EXERCISE DETAILS
Of the lines below, copy those that hold the word "diàries".

◇ ◇ ◇ ◇

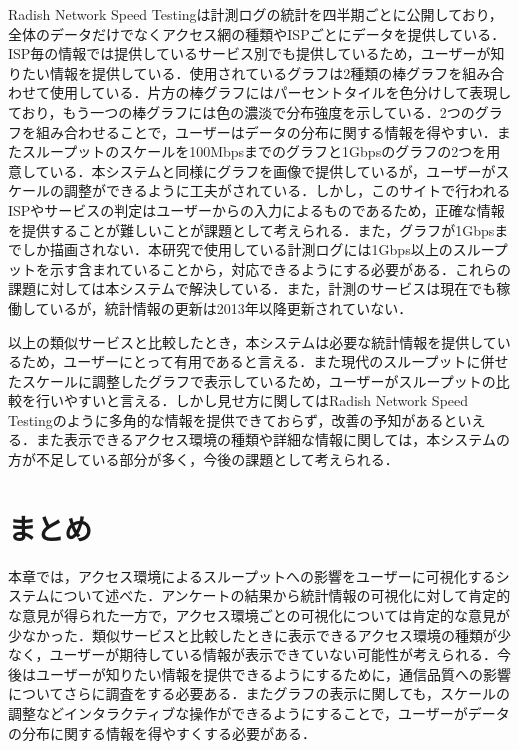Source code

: Radish Network Speed Testingは計測ログの統計を四半期ごとに公開しており，全体のデータだけでなくアクセス網の種類やISPごとにデータを提供している．ISP毎の情報では提供しているサービス別でも提供しているため，ユーザーが知りたい情報を提供している．使用されているグラフは2種類の棒グラフを組み合わせて使用している．片方の棒グラフにはパーセントタイルを色分けして表現しており，もう一つの棒グラフには色の濃淡で分布強度を示している．2つのグラフを組み合わせることで，ユーザーはデータの分布に関する情報を得やすい．またスループットのスケールを100Mbpsまでのグラフと1Gbpsのグラフの2つを用意している．本システムと同様にグラフを画像で提供しているが，ユーザーがスケールの調整ができるように工夫がされている．しかし，このサイトで行われるISPやサービスの判定はユーザーからの入力によるものであるため，正確な情報を提供することが難しいことが課題として考えられる．また，グラフが1Gbpsまでしか描画されない．本研究で使用している計測ログには1Gbps以上のスループットを示す含まれていることから，対応できるようにする必要がある．これらの課題に対しては本システムで解決している．また，計測のサービスは現在でも稼働しているが，統計情報の更新は2013年以降更新されていない．

以上の類似サービスと比較したとき，本システムは必要な統計情報を提供しているため，ユーザーにとって有用であると言える．また現代のスループットに併せたスケールに調整したグラフで表示しているため，ユーザーがスループットの比較を行いやすいと言える．しかし見せ方に関してはRadish Network Speed Testingのように多角的な情報を提供できておらず，改善の予知があるといえる．また表示できるアクセス環境の種類や詳細な情報に関しては，本システムの方が不足している部分が多く，今後の課題として考えられる．

\section{まとめ}
本章では，アクセス環境によるスループットへの影響をユーザーに可視化するシステムについて述べた．アンケートの結果から統計情報の可視化に対して肯定的な意見が得られた一方で，アクセス環境ごとの可視化については肯定的な意見が少なかった．類似サービスと比較したときに表示できるアクセス環境の種類が少なく，ユーザーが期待している情報が表示できていない可能性が考えられる．今後はユーザーが知りたい情報を提供できるようにするために，通信品質への影響についてさらに調査をする必要ある．またグラフの表示に関しても，スケールの調整などインタラクティブな操作ができるようにすることで，ユーザーがデータの分布に関する情報を得やすくする必要がある．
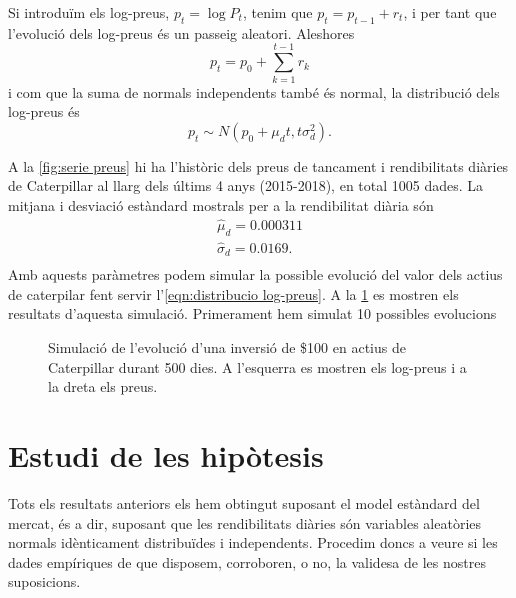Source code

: \documentclass{article}
\numberwithin{table}{section}
\numberwithin{figure}{section}
\numberwithin{equation}{section}
\begin{document}
Si introduïm els log-preus, \( p_t = \log{P_t} \), tenim que \( p_t = p_{t-1} + r_t \), i per tant que l'evolució dels log-preus és un passeig aleatori. Aleshores
\begin{equation} \label{eqn:passeig aleatori}
	p_t = p_0 + \sum_{k = 1}^{t-1}r_k 
\end{equation}
i com que la suma de normals independents també és normal, la distribució dels log-preus és
\begin{equation} \label{eqn:distribucio log-preus}
	p_t \sim N(p_0 + \mu_d t, t\sigma_d^2).
\end{equation}

A la \cref{fig:serie preus} hi ha l'històric dels preus de tancament i rendibilitats diàries de Caterpillar al llarg dels últims 4 anys (2015-2018), en total 1005 dades. La mitjana i desviació estàndard mostrals per a la rendibilitat diària són
\begin{equation} \label{eq:parametres}
	\begin{gathered}
		\hat{\mu}_d = 0.000311 \\
		\hat{\sigma}_d	= 0.0169. \\
	\end{gathered}
\end{equation}
Amb aquests paràmetres podem simular la possible evolució del valor dels actius de caterpilar fent servir l'\cref{eqn:distribucio log-preus}. A la \cref{fig:simulacio} es mostren els resultats d'aquesta simulació. Primerament hem simulat 10 possibles evolucions



\begin{figure}[htb]
	\centering \sffamily \small
	
	\caption{Simulació de l'evolució d'una inversió de \$100 en actius de Caterpillar durant 500 dies. A l'esquerra es mostren els log-preus i a la dreta els preus.}
	\label{fig:simulacio}
\end{figure}



\section{Estudi de les hipòtesis}
Tots els resultats anteriors els hem obtingut suposant el model estàndard del mercat, és a dir, suposant que les rendibilitats diàries són variables aleatòries normals idènticament distribuïdes i independents. Procedim doncs a veure si les dades empíriques de que disposem, corroboren, o no, la validesa de les nostres suposicions.
\end{document}
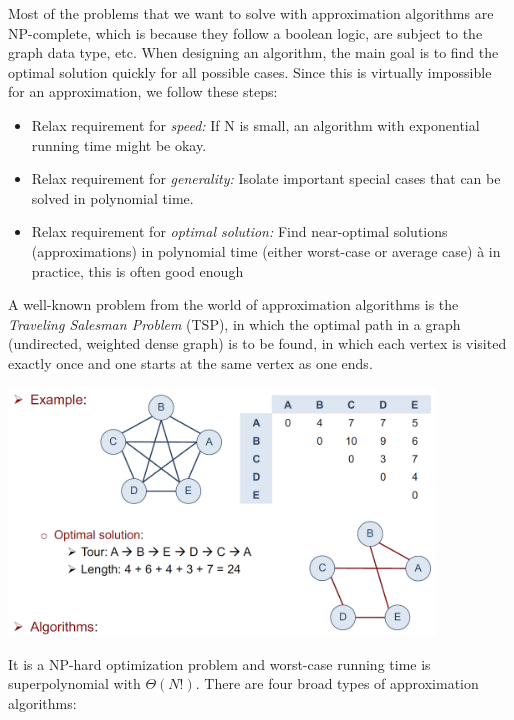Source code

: Most of the problems that we want to solve with approximation algorithms are NP-complete, which is because they follow a boolean logic, are subject to the graph data type, etc. When designing an algorithm, the main goal is to find the optimal solution quickly for all possible cases. Since this is virtually impossible for an approximation, we follow these steps:

\begin{itemize}
    \item Relax requirement for \emph{speed:} If N is small, an algorithm with exponential running time might be okay.
    \item Relax requirement for \emph{generality:} Isolate important special cases that can be solved in polynomial time.
    \item Relax requirement for \emph{optimal solution:} Find near-optimal solutions (approximations) in polynomial time (either worst-case or average case) à in practice, this is often good enough
\end{itemize}

A well-known problem from the world of approximation algorithms is the \emph{Traveling Salesman Problem} (TSP), in which the optimal path in a graph (undirected, weighted dense graph) is to be found, in which each vertex is visited exactly once and one starts at the same vertex as one ends. 

\begin{center}\includegraphics[width=0.85\textwidth]{img/approximation/TspOptimalSolution.png}\end{center}

It is a NP-hard optimization problem and worst-case running time is superpolynomial with $\Theta(N!)$. There are four broad types of approximation algorithms:

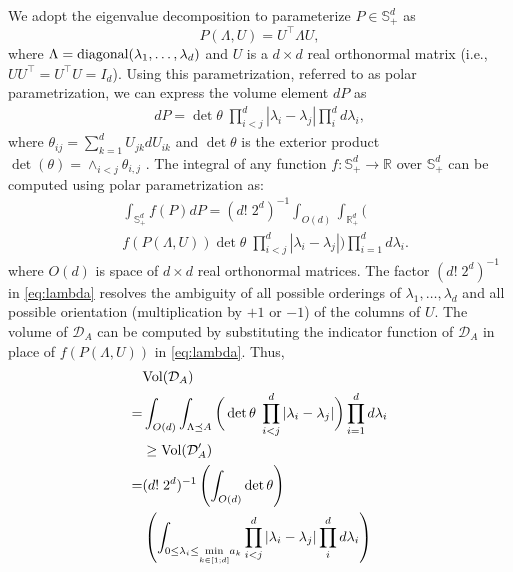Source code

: \documentclass[Afour,sageh,times]{sagej}
\begin{document}
We adopt the eigenvalue decomposition to parameterize $P \in \mathbb{S}^d_{+}$ as
\[P(\Lambda,U)=U^\top \Lambda U,\]
where $\Lambda=\textup{diagonal}(\lambda_1, \dots, \lambda_d)$ and $U$ is a $d\times d$ real orthonormal matrix (i.e., $UU^\top=U^\top U=I_d$). Using this parametrization, referred to as polar parametrization, we can express the volume element $dP$ as
\begin{align*}
dP = \det \theta \;   \prod_{i<j}^d |\lambda_i-\lambda_j| \prod_i^d d\lambda_i, 
\end{align*}
where $\theta_{ij}=\sum_{k=1}^d U_{jk}dU_{ik}$ and
$\det \theta$ is the exterior product $\det(\theta)= \wedge_{i<j} \theta_{i,j}$ \cite{terras2012harmonic, mathai1997jacobians}.
The integral of any function $f:\mathbb{S}^d_{+} \rightarrow \mathbb{R}$ over $\mathbb{S}^d_{+}$ can be computed using polar parametrization as: 
\begin{align}
\nonumber
    &\int_{\mathbb{S}^d_{+}} f(P) dP = (d! \; 2^d)^{-1}  \int_{O(d)} \int_{\mathbb{R}^d_{+}}\bigg(\\
    \label{eq:lambda}
    &  f(P(\Lambda, U))\det \theta \;   \prod_{i<j}^d |\lambda_i-\lambda_j|\bigg) \prod_{i=1}^d d\lambda_i. 
\end{align}
where $O(d)$ is space of $d\times d$ real orthonormal matrices. The factor $(d! \; 2^d)^{-1}$ in \eqref{eq:lambda} resolves the ambiguity of all possible orderings of $\lambda_1, \dots, \lambda_d$ and all possible orientation (multiplication by $+1$ or $-1$) of the columns of $U$.
 The volume of $\mathcal{D}_A$ can be computed by substituting the indicator function of $\mathcal{D}_A$ in place of $f(P(\Lambda,U))$ in \eqref{eq:lambda}. Thus,
\begin{align*}
&\textup{Vol}(\mathcal{D}_A) \nonumber\\
=&\int_{O(d)} \int_{\Lambda\preceq A}\bigg(\det \theta \;   \prod_{i<j}^d |\lambda_i-\lambda_j|\bigg) \prod_{i=1}^d d\lambda_i\nonumber\\
 &\geq\textup{Vol}(\mathcal{D}'_A)\nonumber\\
 =&(d! \; 2^d)^{-1} \left( \int_{O(d)} \det \theta \right) \\
&\left( \int_{0 \leq \lambda_i \leq \underset{k\in[1;d]}{\min}a_k} 
 \prod_{i<j}^d |\lambda_i-\lambda_j| \prod_i^d d\lambda_i\right)
\end{align*}
\end{document}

◇ ◇ ◇ ◇

RESULT
A la \cref{fig:serie preus} hi ha l'històric dels preus de tancament i rendibilitats diàries de Caterpillar al llarg dels últims 4 anys (2015-2018), en total 1005 dades. La mitjana i desviació estàndard mostrals per a la rendibilitat diària són
Tots els resultats anteriors els hem obtingut suposant el model estàndard del mercat, és a dir, suposant que les rendibilitats diàries són variables aleatòries normals idènticament distribuïdes i independents. Procedim doncs a veure si les dades empíriques de que disposem, corroboren, o no, la validesa de les nostres suposicions.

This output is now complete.